Mahmut Sönmez

Personal information
- Full name: Mahmut Sönmez
- Date of birth: January 25, 1990 (age 36)
- Place of birth: Rotterdam, Netherlands
- Height: 1.72 m (5 ft 8 in)
- Position: Winger

Youth career
- Feyenoord
- 0000–2012: Leonidas

Senior career*
- Years: Team / Apps / (Gls)
- 2012–2013: Preußen Münster / 3 / (0)
- 2013–2014: Leonidas / 28 / (5)
- 2014–2016: BVV Barendrecht / 55 / (8)
- 2016–2018: Kozakken Boys / 53 / (1)
- 2018: Kırşehir Belediyespor / 7 / (0)
- 2019–2020: RVVH
- 2020: IFC Ambacht

= Mahmut Sönmez =

Turkish-Dutch footballer

Mahmut Sönmez (born January 25, 1990) is a Turkish-Dutch footballer who plays as a winger.
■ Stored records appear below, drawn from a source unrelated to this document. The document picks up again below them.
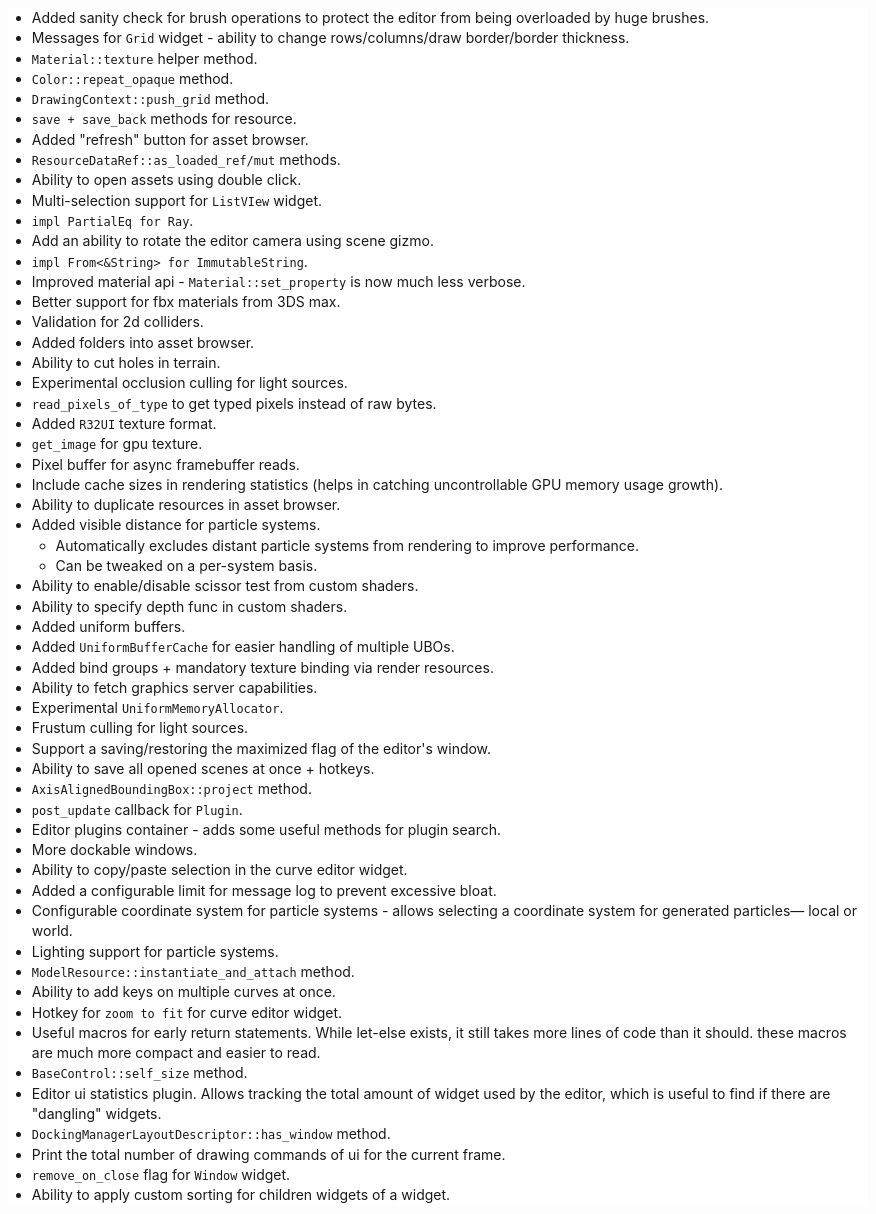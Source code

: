 - Added sanity check for brush operations to protect the editor from being overloaded by huge brushes.
- Messages for `Grid` widget - ability to change rows/columns/draw border/border thickness.
- `Material::texture` helper method.
- `Color::repeat_opaque` method.
- `DrawingContext::push_grid` method.
- `save + save_back` methods for resource.
- Added "refresh" button for asset browser.
- `ResourceDataRef::as_loaded_ref/mut` methods.
- Ability to open assets using double click.
- Multi-selection support for `ListVIew` widget.
- `impl PartialEq for Ray`.
- Add an ability to rotate the editor camera using scene gizmo.
- `impl From<&String> for ImmutableString`.
- Improved material api - `Material::set_property` is now much less verbose.
- Better support for fbx materials from 3DS max.
- Validation for 2d colliders.
- Added folders into asset browser.
- Ability to cut holes in terrain.
- Experimental occlusion culling for light sources.
- `read_pixels_of_type` to get typed pixels instead of raw bytes.
- Added `R32UI` texture format.
- `get_image` for gpu texture.
- Pixel buffer for async framebuffer reads.
- Include cache sizes in rendering statistics (helps in catching uncontrollable GPU memory usage growth).
- Ability to duplicate resources in asset browser.
- Added visible distance for particle systems.
    - Automatically excludes distant particle systems from rendering to improve performance.
    - Can be tweaked on a per-system basis.
- Ability to enable/disable scissor test from custom shaders.
- Ability to specify depth func in custom shaders.
- Added uniform buffers.
- Added `UniformBufferCache` for easier handling of multiple UBOs.
- Added bind groups + mandatory texture binding via render resources.
- Ability to fetch graphics server capabilities.
- Experimental `UniformMemoryAllocator`.
- Frustum culling for light sources.
- Support a saving/restoring the maximized flag of the editor's window.
- Ability to save all opened scenes at once + hotkeys.
- `AxisAlignedBoundingBox::project` method.
- `post_update` callback for `Plugin`.
- Editor plugins container - adds some useful methods for plugin search.
- More dockable windows.
- Ability to copy/paste selection in the curve editor widget.
- Added a configurable limit for message log to prevent excessive bloat.
- Configurable coordinate system for particle systems - allows selecting a coordinate system for generated particles—
  local or world.
- Lighting support for particle systems.
- `ModelResource::instantiate_and_attach` method.
- Ability to add keys on multiple curves at once.
- Hotkey for `zoom to fit` for curve editor widget.
- Useful macros for early return statements. While let-else exists, it still takes more lines of code than it should.
  these macros are much more compact and easier to read.
- `BaseControl::self_size` method.
- Editor ui statistics plugin. Allows tracking the total amount of widget used by the editor, which is useful to find if
  there are "dangling" widgets.
- `DockingManagerLayoutDescriptor::has_window` method.
- Print the total number of drawing commands of ui for the current frame.
- `remove_on_close` flag for `Window` widget.
- Ability to apply custom sorting for children widgets of a widget.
Sönmez began his professional career with Preußen Münster, whom he joined in July 2012, having previously played amateur football in his hometown of Rotterdam. He made his 3. Liga debut a month later, as a substitute for Rico Schmider in a 2–1 defeat to SV Darmstadt 98. He left Münster after one season and three appearances.